Nota do editor: esse texto é uma homenagem aos 27 anos do Plano Real.
Nas aulas de história econômica, aprende-se que o Plano Real foi composto por três fases. De forma imperdoavelmente resumida, foi aprovado, em primeiro lugar, um ajuste orçamentário do qual se seguiu, em março de 1994, o lançamento de uma moeda indexada e, posteriormente, em julho, das âncoras monetária e cambial. À primeira fase, não se costuma dar a mesma ênfase que é dada às demais. Possivelmente, porque a antipática tesoura que o poder público passou pelo orçamento não é tão atraente quanto as outras fases do plano.
Pessoalmente, desconfio, inclusive, de que esta recorrente negligência ao papel do equilíbrio fiscal sobre o programa de estabilização deve-se a uma tola (mas insistente) resistência a imperativos práticos que se impõem. Assim como a estabilidade não teria sido possível sem contas públicas melhor organizadas, o país também não crescerá se não reduzir sua dívida.
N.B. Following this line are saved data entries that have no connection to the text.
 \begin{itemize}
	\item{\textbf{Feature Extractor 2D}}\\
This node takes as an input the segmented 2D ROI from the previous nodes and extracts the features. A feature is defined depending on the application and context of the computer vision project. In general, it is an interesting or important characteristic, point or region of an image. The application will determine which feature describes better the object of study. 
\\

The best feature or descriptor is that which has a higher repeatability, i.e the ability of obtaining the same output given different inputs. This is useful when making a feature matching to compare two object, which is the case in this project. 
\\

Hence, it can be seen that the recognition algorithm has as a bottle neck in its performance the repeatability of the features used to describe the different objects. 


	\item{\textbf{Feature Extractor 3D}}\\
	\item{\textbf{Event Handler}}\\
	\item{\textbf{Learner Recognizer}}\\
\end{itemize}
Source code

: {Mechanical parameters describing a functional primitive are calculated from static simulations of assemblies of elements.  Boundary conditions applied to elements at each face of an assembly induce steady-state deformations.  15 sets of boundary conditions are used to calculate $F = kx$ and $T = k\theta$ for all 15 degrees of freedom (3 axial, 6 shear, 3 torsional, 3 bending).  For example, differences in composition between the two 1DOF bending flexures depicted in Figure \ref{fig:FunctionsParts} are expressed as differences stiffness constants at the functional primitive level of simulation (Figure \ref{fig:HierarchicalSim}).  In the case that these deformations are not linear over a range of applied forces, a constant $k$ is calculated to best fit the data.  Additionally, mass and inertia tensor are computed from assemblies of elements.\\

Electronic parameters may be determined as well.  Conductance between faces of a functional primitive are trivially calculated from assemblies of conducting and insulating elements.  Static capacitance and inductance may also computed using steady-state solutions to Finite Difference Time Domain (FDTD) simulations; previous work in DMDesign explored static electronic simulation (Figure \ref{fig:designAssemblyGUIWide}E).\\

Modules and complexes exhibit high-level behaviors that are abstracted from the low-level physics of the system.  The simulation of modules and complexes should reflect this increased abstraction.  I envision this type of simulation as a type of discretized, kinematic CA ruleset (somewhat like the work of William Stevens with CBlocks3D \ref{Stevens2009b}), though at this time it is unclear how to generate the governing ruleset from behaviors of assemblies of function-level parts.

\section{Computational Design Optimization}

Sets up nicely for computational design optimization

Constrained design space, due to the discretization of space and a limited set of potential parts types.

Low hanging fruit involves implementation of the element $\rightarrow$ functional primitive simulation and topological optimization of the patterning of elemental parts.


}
Após o retumbante sucesso do Real, o governo brasileiro, no lugar de obedecer às suas desconfortáveis restrições fiscais, optou por nada fazer além de substituir as vias pelas quais contornar a escassez.
Apesar da completa reconstrução das bases institucionais sobre as quais a autoridade fiscal mantém assentado o seu padrão monetário, a sua perdulariedade, continua a mesma. A diferença está nos ausentes de quem são expropriados os recursos de que o governo necessita. Até o ciclo reformista de 1994, enxergava-se no banco central e na política monetária uma ferramenta através da qual era possível preencher esta lacuna que separa os infinitos desejos populares de suas possibilidades – estas, diferentemente do que ouço de amigos interessados na teoria monetária moderna, limitadas pela disposição social ao pagamento de tributos. Hoje, em vez de financiar o desbalanço por meio de emissão de papel-moeda, têm sido leiloados títulos de dívida. Em português claro, no lugar de tributar os pobres presentes pela inflação, vem-se tributando os pobres futuros pela falta de serviços públicos a que seus dependentes não terão acesso por falta de recursos.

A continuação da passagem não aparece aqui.